In this study, response surface methodology with a central composite design (CCD) was applied to investigate the ultrasound-assisted extraction of crude oil from Benincasa hispida seed. The experimental results showed that all three process variables, including power level, temperature and sonication time, contributed to the extraction of crude oil. It was found that ultrasound power is the most significant variable among the process variables studied. An empirical quadratic polynomial correlation has been proposed to estimate the optimum operating condition of the process. The highest crude extract yield (108.62 mg-extract/g-dried matter) was obtained when the extraction process was carried out at 65% power level, 52 °C temperature and sonication time of 36 min.
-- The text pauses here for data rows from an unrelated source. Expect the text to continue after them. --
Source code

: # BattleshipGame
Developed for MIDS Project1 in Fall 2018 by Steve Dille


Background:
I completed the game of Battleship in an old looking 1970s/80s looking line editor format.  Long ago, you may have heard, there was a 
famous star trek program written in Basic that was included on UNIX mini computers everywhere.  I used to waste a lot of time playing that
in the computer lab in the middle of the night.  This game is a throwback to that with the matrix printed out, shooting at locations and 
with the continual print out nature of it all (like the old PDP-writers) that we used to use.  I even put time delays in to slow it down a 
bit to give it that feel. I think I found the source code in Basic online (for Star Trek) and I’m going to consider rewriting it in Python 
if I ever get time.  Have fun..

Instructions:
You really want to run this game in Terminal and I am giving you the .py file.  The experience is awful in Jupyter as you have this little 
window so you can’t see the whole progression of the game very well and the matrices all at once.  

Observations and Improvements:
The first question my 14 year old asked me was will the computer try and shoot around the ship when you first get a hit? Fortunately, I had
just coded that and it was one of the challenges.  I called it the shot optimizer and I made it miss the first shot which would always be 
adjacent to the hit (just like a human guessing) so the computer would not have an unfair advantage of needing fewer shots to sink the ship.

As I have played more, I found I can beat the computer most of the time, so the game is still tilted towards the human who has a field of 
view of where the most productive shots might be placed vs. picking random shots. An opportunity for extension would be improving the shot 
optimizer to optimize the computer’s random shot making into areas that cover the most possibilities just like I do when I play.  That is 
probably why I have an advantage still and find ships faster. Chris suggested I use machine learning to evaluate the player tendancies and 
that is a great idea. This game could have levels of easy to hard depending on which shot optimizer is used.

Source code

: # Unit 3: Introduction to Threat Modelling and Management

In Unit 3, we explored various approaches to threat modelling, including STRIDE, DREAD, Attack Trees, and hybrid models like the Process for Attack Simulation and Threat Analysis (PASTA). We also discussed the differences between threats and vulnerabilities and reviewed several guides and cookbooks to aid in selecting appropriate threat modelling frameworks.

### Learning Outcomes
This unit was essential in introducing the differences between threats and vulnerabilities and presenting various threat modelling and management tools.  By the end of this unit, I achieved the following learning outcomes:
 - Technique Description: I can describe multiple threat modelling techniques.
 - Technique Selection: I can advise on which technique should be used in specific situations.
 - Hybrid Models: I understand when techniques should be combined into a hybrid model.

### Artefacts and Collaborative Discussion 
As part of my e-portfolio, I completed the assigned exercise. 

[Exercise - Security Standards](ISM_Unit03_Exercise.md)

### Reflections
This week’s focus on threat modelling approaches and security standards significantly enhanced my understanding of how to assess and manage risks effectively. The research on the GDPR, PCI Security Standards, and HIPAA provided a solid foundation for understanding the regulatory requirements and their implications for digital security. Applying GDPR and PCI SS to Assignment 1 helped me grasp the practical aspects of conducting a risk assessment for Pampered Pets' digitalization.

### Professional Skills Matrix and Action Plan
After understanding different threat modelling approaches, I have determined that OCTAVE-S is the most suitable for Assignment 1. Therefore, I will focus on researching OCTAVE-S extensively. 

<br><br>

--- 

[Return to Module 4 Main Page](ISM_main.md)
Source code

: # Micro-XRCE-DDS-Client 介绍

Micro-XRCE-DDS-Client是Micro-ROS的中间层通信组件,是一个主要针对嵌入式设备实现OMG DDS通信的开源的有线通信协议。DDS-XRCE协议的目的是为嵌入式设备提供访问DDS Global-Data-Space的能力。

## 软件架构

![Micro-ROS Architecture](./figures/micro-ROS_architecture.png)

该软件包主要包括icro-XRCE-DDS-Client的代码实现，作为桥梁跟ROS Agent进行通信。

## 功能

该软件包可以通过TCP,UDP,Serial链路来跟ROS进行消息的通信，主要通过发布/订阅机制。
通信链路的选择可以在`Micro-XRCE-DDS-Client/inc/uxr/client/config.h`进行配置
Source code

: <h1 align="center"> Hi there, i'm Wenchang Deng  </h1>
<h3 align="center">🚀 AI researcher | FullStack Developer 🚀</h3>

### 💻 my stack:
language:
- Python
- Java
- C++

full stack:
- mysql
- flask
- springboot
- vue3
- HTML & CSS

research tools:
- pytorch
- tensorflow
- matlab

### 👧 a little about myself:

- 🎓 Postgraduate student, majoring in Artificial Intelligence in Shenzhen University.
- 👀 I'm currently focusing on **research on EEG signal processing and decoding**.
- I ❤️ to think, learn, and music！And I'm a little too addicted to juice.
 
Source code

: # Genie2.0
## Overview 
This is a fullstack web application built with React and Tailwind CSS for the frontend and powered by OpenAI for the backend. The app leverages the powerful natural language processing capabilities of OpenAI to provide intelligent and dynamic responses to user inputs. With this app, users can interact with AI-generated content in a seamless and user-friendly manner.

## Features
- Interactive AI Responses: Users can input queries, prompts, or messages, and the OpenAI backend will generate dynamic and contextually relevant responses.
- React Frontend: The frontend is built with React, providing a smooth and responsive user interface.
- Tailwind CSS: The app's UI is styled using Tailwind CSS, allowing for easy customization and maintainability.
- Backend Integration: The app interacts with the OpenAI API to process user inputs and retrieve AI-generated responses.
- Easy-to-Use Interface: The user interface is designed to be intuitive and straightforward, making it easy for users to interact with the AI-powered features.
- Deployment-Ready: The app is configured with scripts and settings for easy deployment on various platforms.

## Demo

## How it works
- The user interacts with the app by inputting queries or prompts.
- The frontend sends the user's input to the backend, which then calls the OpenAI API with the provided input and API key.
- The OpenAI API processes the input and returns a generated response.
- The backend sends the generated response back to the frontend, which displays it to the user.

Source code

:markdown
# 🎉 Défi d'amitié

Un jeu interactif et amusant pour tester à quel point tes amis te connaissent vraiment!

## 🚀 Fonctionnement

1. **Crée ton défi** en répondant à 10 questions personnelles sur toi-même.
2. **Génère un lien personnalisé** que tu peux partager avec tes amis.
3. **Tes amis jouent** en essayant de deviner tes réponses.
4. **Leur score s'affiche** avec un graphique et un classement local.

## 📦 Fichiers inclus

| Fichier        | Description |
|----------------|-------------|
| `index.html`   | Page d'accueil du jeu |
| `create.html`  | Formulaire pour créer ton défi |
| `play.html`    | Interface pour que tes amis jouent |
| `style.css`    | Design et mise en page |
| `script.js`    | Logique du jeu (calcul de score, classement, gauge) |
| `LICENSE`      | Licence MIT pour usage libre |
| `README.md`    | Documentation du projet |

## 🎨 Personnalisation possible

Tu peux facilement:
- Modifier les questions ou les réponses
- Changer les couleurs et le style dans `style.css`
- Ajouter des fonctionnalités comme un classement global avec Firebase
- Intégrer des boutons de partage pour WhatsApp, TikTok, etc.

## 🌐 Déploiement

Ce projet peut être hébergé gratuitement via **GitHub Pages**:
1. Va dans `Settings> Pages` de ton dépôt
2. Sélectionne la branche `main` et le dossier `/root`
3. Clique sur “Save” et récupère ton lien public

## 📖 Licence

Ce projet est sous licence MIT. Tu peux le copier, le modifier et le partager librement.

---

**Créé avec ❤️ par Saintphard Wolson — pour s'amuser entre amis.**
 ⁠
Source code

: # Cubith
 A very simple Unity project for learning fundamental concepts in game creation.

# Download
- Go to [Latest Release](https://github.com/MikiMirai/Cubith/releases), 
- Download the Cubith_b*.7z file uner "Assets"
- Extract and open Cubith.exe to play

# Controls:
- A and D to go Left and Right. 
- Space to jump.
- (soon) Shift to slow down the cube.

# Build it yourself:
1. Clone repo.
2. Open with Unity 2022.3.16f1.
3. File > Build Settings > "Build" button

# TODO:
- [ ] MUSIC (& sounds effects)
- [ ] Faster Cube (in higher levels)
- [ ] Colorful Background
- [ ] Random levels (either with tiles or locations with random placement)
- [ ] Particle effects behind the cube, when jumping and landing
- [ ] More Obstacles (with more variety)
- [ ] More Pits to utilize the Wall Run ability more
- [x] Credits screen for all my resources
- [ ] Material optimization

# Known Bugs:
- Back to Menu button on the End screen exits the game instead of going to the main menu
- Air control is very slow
The results of the comparative study revealed that the CEY of ultrasound-assisted extraction was lower than that obtained by the Soxhlet method, whereas the extract obtained using the ultrasound-assisted technique had higher quality in terms of antioxidant activity and total phenolic content. Furthermore, it was revealed that the both extracts were rich in unsaturated fatty acids, with the majority corresponding to linoleic acid and oleic acid. Therefore, it may be said that plant sources like winter melon (Benincasa hispida) may provide new natural products to the food industry with safer and better antioxidants that provide good protection against oxidative damage which occurs both in the body and in the processed food. In addition, it could be suggested that ultrasound-assisted extraction is an effective and indeed feasible method for the extraction of crude oil rich in valuable compounds from the Benincasa hispida seed.